Imagine the scene: a Kuwaiti man called Sharid Bin Jum′a (′Mr. Friday′), drinking whisky and chatting up a European woman in a bar off London′s Edgware Road.

Mr. Friday: "Car… Apple… Water… Father… Mother… Father [is] donkey… Monkey… Rabbit… Crocodile… Elephant… Street." The woman looks puzzled, as Mr. Friday tries to show off the little English he knows: "I am… He is… He, him… She, shim!"

Frustrated that no-one understands him, he chants: "God rest your soul, my teacher [at religious elementary school]! For 12 years, all you taught us was ′In the name of Allah…′" Nodding his head back and forth like a pupil learning by rote, he laments: "Couldn′t you have taught us a bit of English for a day such as this?

These lines come from one of the classics of Kuwaiti theatre, Bye Bye London! (1981), a satire about Gulf Arabs on holiday.

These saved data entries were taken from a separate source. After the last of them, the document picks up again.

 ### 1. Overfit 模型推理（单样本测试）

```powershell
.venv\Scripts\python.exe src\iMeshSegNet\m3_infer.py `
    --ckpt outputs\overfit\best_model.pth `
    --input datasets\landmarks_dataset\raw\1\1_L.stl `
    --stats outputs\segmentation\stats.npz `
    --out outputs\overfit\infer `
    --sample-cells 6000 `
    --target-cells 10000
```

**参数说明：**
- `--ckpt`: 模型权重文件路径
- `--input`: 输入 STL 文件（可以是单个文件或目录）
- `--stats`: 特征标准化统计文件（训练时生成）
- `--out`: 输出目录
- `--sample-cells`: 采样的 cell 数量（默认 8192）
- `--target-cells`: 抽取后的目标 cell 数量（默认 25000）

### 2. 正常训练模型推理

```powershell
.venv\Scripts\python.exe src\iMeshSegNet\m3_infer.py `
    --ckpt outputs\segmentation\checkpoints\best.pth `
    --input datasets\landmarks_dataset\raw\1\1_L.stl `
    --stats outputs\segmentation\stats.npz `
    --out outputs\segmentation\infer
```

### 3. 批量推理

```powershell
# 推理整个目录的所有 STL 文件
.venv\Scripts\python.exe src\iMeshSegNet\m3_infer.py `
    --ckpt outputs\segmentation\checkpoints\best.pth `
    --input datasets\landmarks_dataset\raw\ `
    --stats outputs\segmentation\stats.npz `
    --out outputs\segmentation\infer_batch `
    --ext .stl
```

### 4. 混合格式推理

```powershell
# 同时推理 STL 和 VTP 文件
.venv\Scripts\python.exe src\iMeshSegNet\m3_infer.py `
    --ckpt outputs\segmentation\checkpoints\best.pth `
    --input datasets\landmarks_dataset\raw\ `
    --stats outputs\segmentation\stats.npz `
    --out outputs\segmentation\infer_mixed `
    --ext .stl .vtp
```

Mr. Friday was portrayed by actor, comedian and singer Abdulhussain Abdulredha, who passed away in London on Friday 11 August 2017.Abdulredha was born in 1939 in Kuwait to Abdulredha Muhammad ′Awadh, a seaman and Bibi al-Zingawy, a homemaker. The seventh sibling out of fourteen, his forebears came from south west Iran. Although being a Shia Muslim was not a major issue during his life, in death Abdulredha became a target for literal Islamists.

Posthumous fatwa

A day after his passing, Saudi cleric Ali al-Rabee′i issued a fatwa on Twitter forbidding Muslims to pray for Abdulredha “because he was an apostate Iranian who died without repenting.” An online storm ensued, as Kuwaiti, Saudi, Arab and Muslim fans reacted in outrage.

Abdulredha first trained to become a printmaker in Egypt and Germany. In 1961, a forward looking cultural establishment in newly independent Kuwait hired the great Egyptian-Syrian actor and director Zaki Tulaimat (1894-1982) to oversee its burgeoning theatre movement. That same year, Tulaimat spotted Abdul-Ridha in Saqr Quraish [Hawk of Quraish].

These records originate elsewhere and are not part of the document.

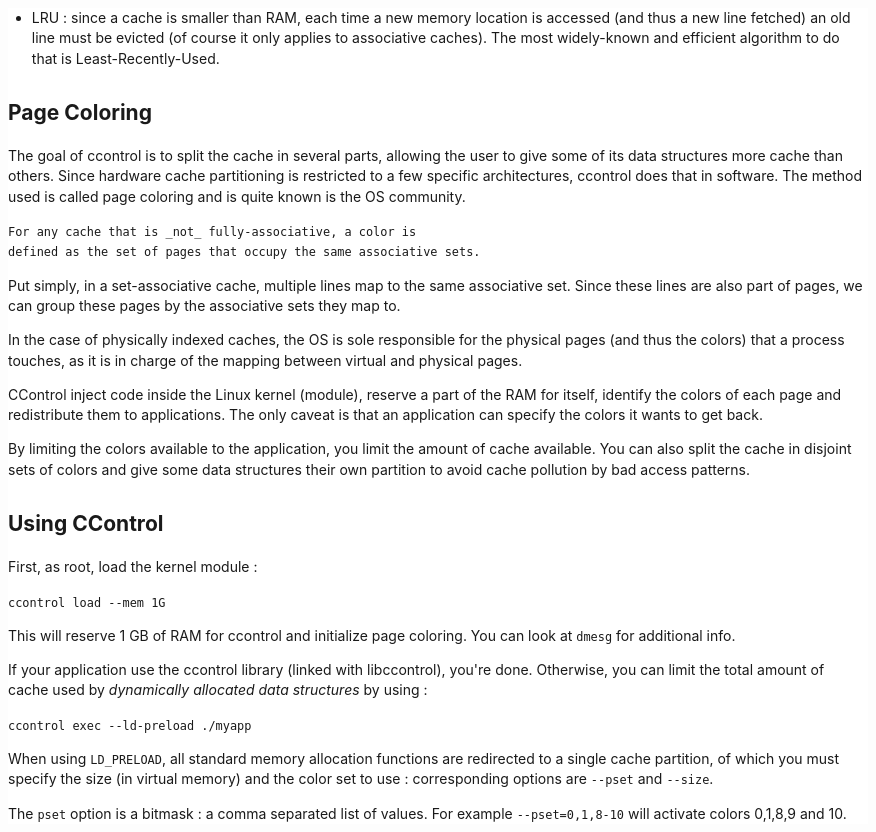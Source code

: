 * LRU : since a cache is smaller than RAM, each time a new memory location is
accessed (and thus a new line fetched) an old line must be evicted (of course
it only applies to associative caches). The most widely-known and efficient
algorithm to do that is Least-Recently-Used.

Page Coloring
-------------

The goal of ccontrol is to split the cache in several parts, allowing the user
to give some of its data structures more cache than others. Since hardware
cache partitioning is restricted to a few specific architectures, ccontrol does
that in software. The method used is called page coloring and is quite known is
the OS community.

	For any cache that is _not_ fully-associative, a color is 
	defined as the set of pages that occupy the same associative sets.

Put simply, in a set-associative cache, multiple lines map to the same
associative set. Since these lines are also part of pages, we can group these
pages by the associative sets they map to.

In the case of physically indexed caches, the OS is sole responsible for the
physical pages (and thus the colors) that a process touches, as it is in charge
of the mapping between virtual and physical pages.

CControl inject code inside the Linux kernel (module), reserve a part of the
RAM for itself, identify the colors of each page and redistribute them to
applications.  The only caveat is that an application can specify the colors it
wants to get back.

By limiting the colors available to the application, you limit the amount of
cache available. You can also split the cache in disjoint sets of colors  and
give some data structures their own partition to avoid cache pollution by bad
access patterns.

Using CControl
---------------

First, as root, load the kernel module :

	ccontrol load --mem 1G

This will reserve 1 GB of RAM for ccontrol and initialize page coloring.
You can look at `dmesg` for additional info.

If your application use the ccontrol library (linked with libccontrol), you're done. Otherwise, you
can limit the total amount of cache used by _dynamically allocated data structures_
by using :

	ccontrol exec --ld-preload ./myapp

When using `LD_PRELOAD`, all standard memory allocation functions are
redirected to a single cache partition, of which you must specify the size (in
virtual memory) and the color set to use : corresponding options are `--pset`
and `--size`.

The `pset` option is a bitmask : a comma separated list of values.  For example
`--pset=0,1,8-10` will activate colors 0,1,8,9 and 10.
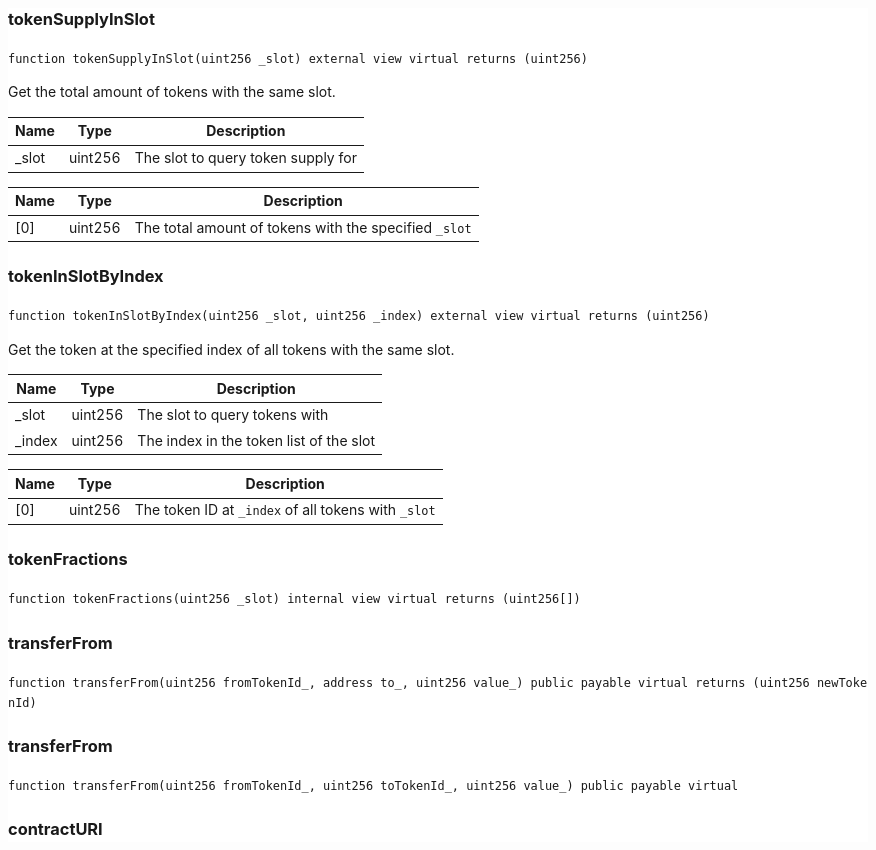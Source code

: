 ### tokenSupplyInSlot

```solidity
function tokenSupplyInSlot(uint256 _slot) external view virtual returns (uint256)
```

Get the total amount of tokens with the same slot.

| Name   | Type    | Description                        |
| ------ | ------- | ---------------------------------- |
| \_slot | uint256 | The slot to query token supply for |

| Name | Type    | Description                                           |
| ---- | ------- | ----------------------------------------------------- |
| [0]  | uint256 | The total amount of tokens with the specified `_slot` |

### tokenInSlotByIndex

```solidity
function tokenInSlotByIndex(uint256 _slot, uint256 _index) external view virtual returns (uint256)
```

Get the token at the specified index of all tokens with the same slot.

| Name    | Type    | Description                             |
| ------- | ------- | --------------------------------------- |
| \_slot  | uint256 | The slot to query tokens with           |
| \_index | uint256 | The index in the token list of the slot |

| Name | Type    | Description                                         |
| ---- | ------- | --------------------------------------------------- |
| [0]  | uint256 | The token ID at `_index` of all tokens with `_slot` |

### tokenFractions

```solidity
function tokenFractions(uint256 _slot) internal view virtual returns (uint256[])
```

### transferFrom

```solidity
function transferFrom(uint256 fromTokenId_, address to_, uint256 value_) public payable virtual returns (uint256 newTokenId)
```

### transferFrom

```solidity
function transferFrom(uint256 fromTokenId_, uint256 toTokenId_, uint256 value_) public payable virtual
```

### contractURI

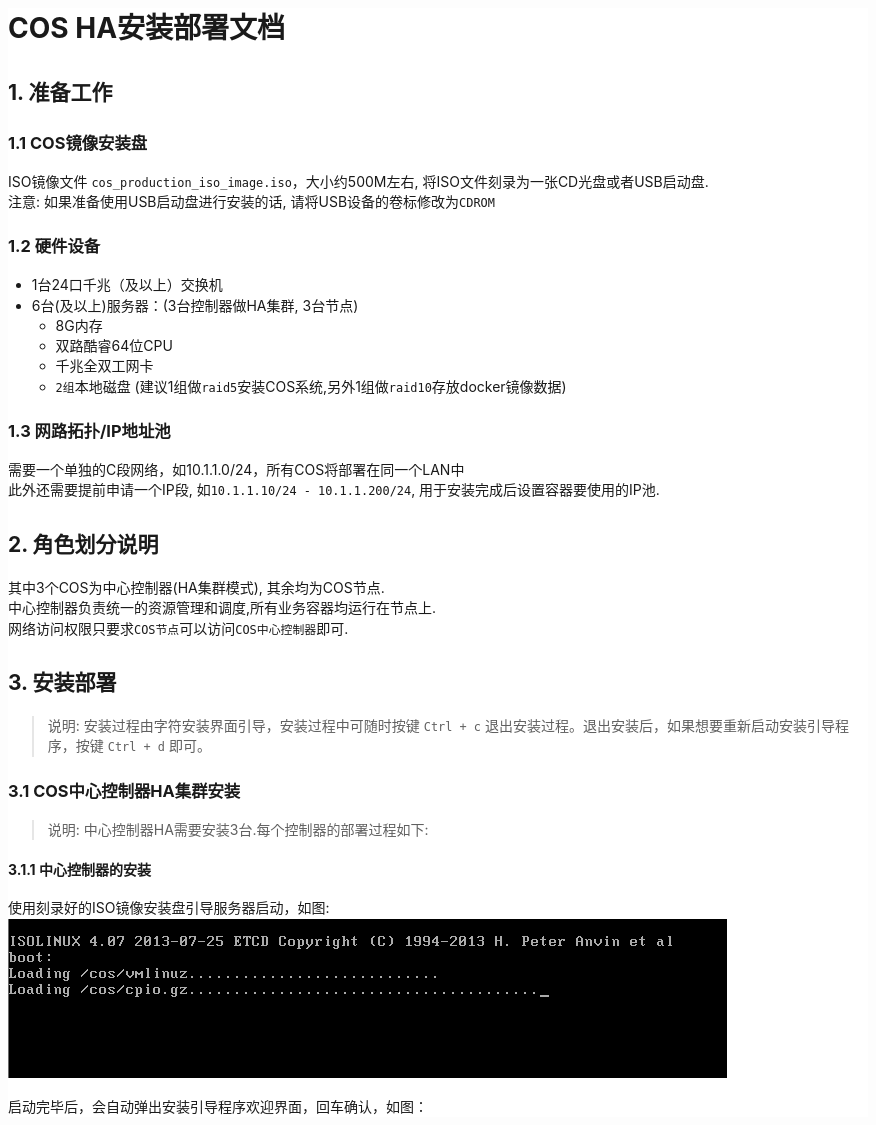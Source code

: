 COS HA安装部署文档
=================

## 1. 准备工作

### 1.1 COS镜像安装盘
ISO镜像文件 `cos_production_iso_image.iso`，大小约500M左右, 将ISO文件刻录为一张CD光盘或者USB启动盘.  
注意: 如果准备使用USB启动盘进行安装的话, 请将USB设备的卷标修改为`CDROM`


### 1.2 硬件设备
  - 1台24口千兆（及以上）交换机
  - 6台(及以上)服务器：(3台控制器做HA集群, 3台节点)
    - 8G内存
    - 双路酷睿64位CPU
    - 千兆全双工网卡
    - `2组`本地磁盘 (建议1组做`raid5`安装COS系统,另外1组做`raid10`存放docker镜像数据)

### 1.3 网路拓扑/IP地址池
需要一个单独的C段网络，如10.1.1.0/24，所有COS将部署在同一个LAN中  
此外还需要提前申请一个IP段, 如`10.1.1.10/24 - 10.1.1.200/24`, 用于安装完成后设置容器要使用的IP池.  

## 2. 角色划分说明
其中3个COS为中心控制器(HA集群模式), 其余均为COS节点.  
中心控制器负责统一的资源管理和调度,所有业务容器均运行在节点上.  
网络访问权限只要求`COS节点`可以访问`COS中心控制器`即可.

## 3. 安装部署
> 说明: 安装过程由字符安装界面引导，安装过程中可随时按键 `Ctrl + c` 退出安装过程。退出安装后，如果想要重新启动安装引导程序，按键 `Ctrl + d` 即可。

### 3.1 COS中心控制器HA集群安装
> 说明: 中心控制器HA需要安装3台.每个控制器的部署过程如下:

#### 3.1.1 中心控制器的安装
使用刻录好的ISO镜像安装盘引导服务器启动，如图:  
[![启动引导](../pics/002.png)](../pics/002.png)

启动完毕后，会自动弹出安装引导程序欢迎界面，回车确认，如图：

More than 30 plays followed, amongst them Fursan al-Manakh [Knights of the Stock Exchange] (1983) about Kuwait′s unofficial stock market crash and Saif al-′Arab [Sword of the Arabs] (1992), about Iraq′s invasion of Kuwait. Abdulredha excelled in his portrayal of Saddam Husain, with uncanny mimicry of his subject′s rhetoric, vocal pitch and mannerism, intertwined with whimsical renditions of Iraqi singing, a genre of Arabic music that is not for the amateur.

As well as becoming a box office success, the play earned Abdulredha an assassination attempt on 7 May 1992. Today, Iraqis mourn Abdulredha′s passing.

One of his greatest TV series is Darb el–Zalag [The Slippery Road] (1977) about the dreams of two brothers whose traditional mud house is to be repossessed by the state in a scheme known as tathmin or ′valuation′, to re-distribute the oil wealth. With Sa′d al-Faraj (b. 1938) as his brother, they end up squandering their riches in tragicomic fashion.

Abdulredha excelled in operetta-style duets with the Cinderella of the Kuwaiti screen, Su′ad Abdallah (b. 1950); one of their most famous was Muda′abāt Qabl al-Zawaj [Playfulness before Marriage] (1975). The quirky music of Ahmad Baqer (1929-2011) and the coquettish leitmotif of the storyline made the operetta immensely popular, whilst suitable for family entertainment – a delicate balance at which Kuwaiti drama excelled in the seventies.

Consummate wordsmith

Playing with words was another of Abdulredha′s fortes, as can be seen in ′Izubi al-Salmiyya [Bachelor of Salmiya] (1979) in a scene that has entered Kuwaiti folklore. A pulsating dialogue with Muhammad al–Mansour (b. 1948), it has echoes of Ernst Toch′s Geographical Fugue.

Abdulredha′s work did not separate the artistic from the political. Mimicking Saddam Hussein was one thing, but satirising political Islamists and tackling taboos such as the Bidoun (Kuwait′s stateless citizens) quite another. He even stated more than once that he felt that his narrative had been curbed by official censorship.

1987 was a turning point in the history of Kuwaiti political satire, when Abdulredha received a suspended sentence after a lawsuit against him for defamation. The offending play Hatha Saifoah [This is Saifoah], which tackled corruption in pre-oil Kuwait, was cancelled.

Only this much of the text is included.